In finance, investors want to maximize monetary gains by investing in funds and stocks that will ensure return at a minimum level of risk. Hence, given two choices of investments giving the same return on investment (ROI), a rational investor will always choose the one with the lowest possible risk. It goes without saying that putting all your money on one “horse” is either a risky investment (if it is an outsider, i.e. you face a substantial risk of loss of all your invested money) or a poor investment (Low ROI since it is a sure winner). So, investors are usually prepared to take some risks and hedge the risk and yet maintain a satisfactory ROI buy investing on an adequately large number of assets with varying risk levels. The aim of the game is to diversify your investment in such a way as to maximize the net gain (some investments will generate loses while some may lead to positive returns). This seems to be an easy task, no? But giving this some further thoughts, you might realize that choosing the assets to invest in is only part of the problem. Indeed, there are some further complications. Given N assets, each assigned with a risk, what proportions (or ratio) of each asset should one choose in order to maximize the value of the return on investment? This is the core of the portfolio maximization (or optimization) problem and which led H. Markovitz to win a Nobel Prize in economy.

One needs to evaluate the risk by studying the standard deviation of the expected value of each asset given its risk. For \(N\) assets, there exists a vector \mu=(\mu_1,\mu_2,\ldots,\mu_N )^t of expected returns generated by per unit invested monetary units (dollars, pounds, Swedish Crown…) and a covariance matrix
C_{N,N} =\begin{pmatrix} c_{1,1} & c_{1,2} & \cdots & c_{1,N}\\ \vdots & ... & \ddots & \vdots \\ c_{N,1} & c_{N,2} &... & c_{N,N} \end{pmatrix}
between the N assets. Just to simplify things, in this description we assume that the covariance matrix is positive definite, that is that xC_{N,N} x^t > 0 ,\forall x=\left( x_{1},x_{2},\cdots,x_{N} \right)^t . If C_{N,N} is not positive definite, singular value problems appear (sometimes solvable by using singular value decomposition methods). Now, given the expected return and the covariance matrix are known, investors need to decide how much risk they are willing to take to make a profit bringing balance between ROI and risks. We introduce a non-negative risk aversion factor \(\lambda \), uniquely set to each investor. It shows the extent of risk the investor is willing to take when investing his money. Whenever you talk to your pension planner, he asks how much risk you are willing to take when investing in funds. He is simply asking for your \lambda. Portfolio optimization simply amounts to solving the quadratic problem

min\left(-\lambda \mu^{t}+\frac{1}{2} x^{t} C_{N,N} x | e^{t} x=1\right)

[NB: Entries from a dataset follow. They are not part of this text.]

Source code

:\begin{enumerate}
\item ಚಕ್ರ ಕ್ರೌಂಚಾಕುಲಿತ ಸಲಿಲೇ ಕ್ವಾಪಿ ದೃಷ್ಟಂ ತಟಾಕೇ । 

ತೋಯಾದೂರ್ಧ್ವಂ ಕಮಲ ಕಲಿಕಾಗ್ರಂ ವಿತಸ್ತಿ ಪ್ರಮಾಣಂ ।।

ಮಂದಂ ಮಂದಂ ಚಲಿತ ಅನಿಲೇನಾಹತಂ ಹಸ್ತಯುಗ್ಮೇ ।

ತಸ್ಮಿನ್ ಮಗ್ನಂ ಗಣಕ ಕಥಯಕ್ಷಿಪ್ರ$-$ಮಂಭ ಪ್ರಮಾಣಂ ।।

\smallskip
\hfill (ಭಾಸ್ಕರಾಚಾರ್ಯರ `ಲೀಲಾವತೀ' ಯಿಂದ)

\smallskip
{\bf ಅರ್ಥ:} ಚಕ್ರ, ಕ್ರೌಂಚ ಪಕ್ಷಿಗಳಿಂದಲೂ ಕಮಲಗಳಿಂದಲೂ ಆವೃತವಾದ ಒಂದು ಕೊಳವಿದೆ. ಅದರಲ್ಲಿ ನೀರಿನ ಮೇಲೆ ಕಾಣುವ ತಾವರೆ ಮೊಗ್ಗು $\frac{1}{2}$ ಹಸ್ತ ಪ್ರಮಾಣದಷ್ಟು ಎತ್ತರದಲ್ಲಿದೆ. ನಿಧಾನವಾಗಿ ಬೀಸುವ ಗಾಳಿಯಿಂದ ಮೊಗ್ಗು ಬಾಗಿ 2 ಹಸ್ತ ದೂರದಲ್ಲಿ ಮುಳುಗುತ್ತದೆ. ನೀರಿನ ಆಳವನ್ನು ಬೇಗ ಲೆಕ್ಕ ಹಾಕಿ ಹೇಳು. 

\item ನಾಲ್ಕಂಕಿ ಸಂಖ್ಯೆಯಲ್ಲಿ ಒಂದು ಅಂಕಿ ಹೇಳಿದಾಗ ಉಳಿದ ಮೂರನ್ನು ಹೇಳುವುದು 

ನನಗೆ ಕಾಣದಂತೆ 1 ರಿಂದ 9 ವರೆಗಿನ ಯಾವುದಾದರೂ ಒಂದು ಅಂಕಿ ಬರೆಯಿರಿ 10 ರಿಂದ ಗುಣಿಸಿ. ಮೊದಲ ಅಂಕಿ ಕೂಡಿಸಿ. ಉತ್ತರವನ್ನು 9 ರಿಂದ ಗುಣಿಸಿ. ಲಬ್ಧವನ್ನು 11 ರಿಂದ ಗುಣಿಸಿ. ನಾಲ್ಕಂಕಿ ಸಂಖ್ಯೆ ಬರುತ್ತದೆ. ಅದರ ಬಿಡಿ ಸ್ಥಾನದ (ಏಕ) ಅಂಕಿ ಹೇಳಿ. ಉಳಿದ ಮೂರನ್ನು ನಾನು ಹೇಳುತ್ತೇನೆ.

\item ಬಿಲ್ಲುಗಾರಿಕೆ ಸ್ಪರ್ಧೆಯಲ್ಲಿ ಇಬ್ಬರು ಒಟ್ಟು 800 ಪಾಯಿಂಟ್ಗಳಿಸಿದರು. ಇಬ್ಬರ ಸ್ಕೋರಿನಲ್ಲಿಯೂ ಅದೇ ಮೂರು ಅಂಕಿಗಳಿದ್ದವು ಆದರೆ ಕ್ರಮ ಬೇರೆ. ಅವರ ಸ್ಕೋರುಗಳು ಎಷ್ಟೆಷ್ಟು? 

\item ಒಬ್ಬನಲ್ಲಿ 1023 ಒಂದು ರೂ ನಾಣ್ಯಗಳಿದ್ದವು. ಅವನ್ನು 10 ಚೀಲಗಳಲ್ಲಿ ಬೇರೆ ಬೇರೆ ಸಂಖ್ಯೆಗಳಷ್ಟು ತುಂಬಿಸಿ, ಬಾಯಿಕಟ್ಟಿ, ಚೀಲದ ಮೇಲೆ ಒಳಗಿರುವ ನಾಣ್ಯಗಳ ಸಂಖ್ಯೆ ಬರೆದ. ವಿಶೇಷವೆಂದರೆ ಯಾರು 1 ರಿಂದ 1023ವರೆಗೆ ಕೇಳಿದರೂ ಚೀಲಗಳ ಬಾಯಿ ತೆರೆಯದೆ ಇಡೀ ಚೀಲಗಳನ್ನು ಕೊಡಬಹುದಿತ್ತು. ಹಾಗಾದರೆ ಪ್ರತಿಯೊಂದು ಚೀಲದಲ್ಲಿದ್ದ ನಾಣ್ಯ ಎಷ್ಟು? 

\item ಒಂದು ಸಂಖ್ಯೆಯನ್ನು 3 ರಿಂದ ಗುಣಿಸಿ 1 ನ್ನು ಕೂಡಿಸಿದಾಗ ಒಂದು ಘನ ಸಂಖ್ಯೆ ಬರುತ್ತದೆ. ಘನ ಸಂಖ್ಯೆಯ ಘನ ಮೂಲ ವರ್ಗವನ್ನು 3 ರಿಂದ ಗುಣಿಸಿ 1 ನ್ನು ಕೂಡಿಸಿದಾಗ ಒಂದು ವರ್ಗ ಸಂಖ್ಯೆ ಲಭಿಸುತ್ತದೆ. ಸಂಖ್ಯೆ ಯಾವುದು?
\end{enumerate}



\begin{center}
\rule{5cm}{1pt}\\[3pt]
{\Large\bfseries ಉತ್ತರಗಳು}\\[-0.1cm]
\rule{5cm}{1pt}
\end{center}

where e^t=(1,1,\ldots, 1)_{1,N}. The equality constraint is necessary since the investor wants to put all its assets in the investment. When \lambda \rightarrow 0, this means that the investor only wishes to minimize the risks, while when \lambda grows to a sufficiently large number, the term -\lambda\mu^t will dominate, meaning that the investor will invest in assets with maximum ROI. We say that portfolio is variance efficient if for fixed expected return, no other portfolio has smaller variance. In the same way, we say that a portfolio is expected return efficient if for a fixed variance, there is no other portfolio with a larger expected return.
One should, from the above description understand that there are many possible portfolios that will maximize the quadratic problem above. We call efficient frontier (see figure 1 below) the curve of all efficient portfolios in a risk-return context. A portfolio is said to be an efficient portfolio if the portfolio maximizes the expected return for a given amount of risk or equivalently if the portfolio minimizes the risk subject to a given expected return.


We will not go into the mathematical details on how to solve the optimization problem above, but we shall give a very quick introduction to some commonly encountered constraints since they are of substantial interest in modern portfolio theory and for any investor bounded by economic realities such as regulationstaxes and transaction costs. We give definitions for these but invited the reader to look in any textbook om modern portfolio theory for other constraint types or visit the National Bureau of Economic Research.

Sometimes, investors are, by law, forbidden to hold some assets or at least a certain amount of assets. Some countries have for instance regulations prohibiting foreign investors to own some share of the market in order to protect national interests. Such constraints need to be addressed when defining the optimization of a portfolio. As for taxes, well, everyone knows that a monetary gain is almost always associated with taxes. Even trading your skills for a salary and hedging being a sort of labor, it too is subjected to taxation. It is therefore of importance to take this constraint into account when deciding to optimize a portfolio and re-optimizing an out-of-date portfolio surely needs to take taxation into account.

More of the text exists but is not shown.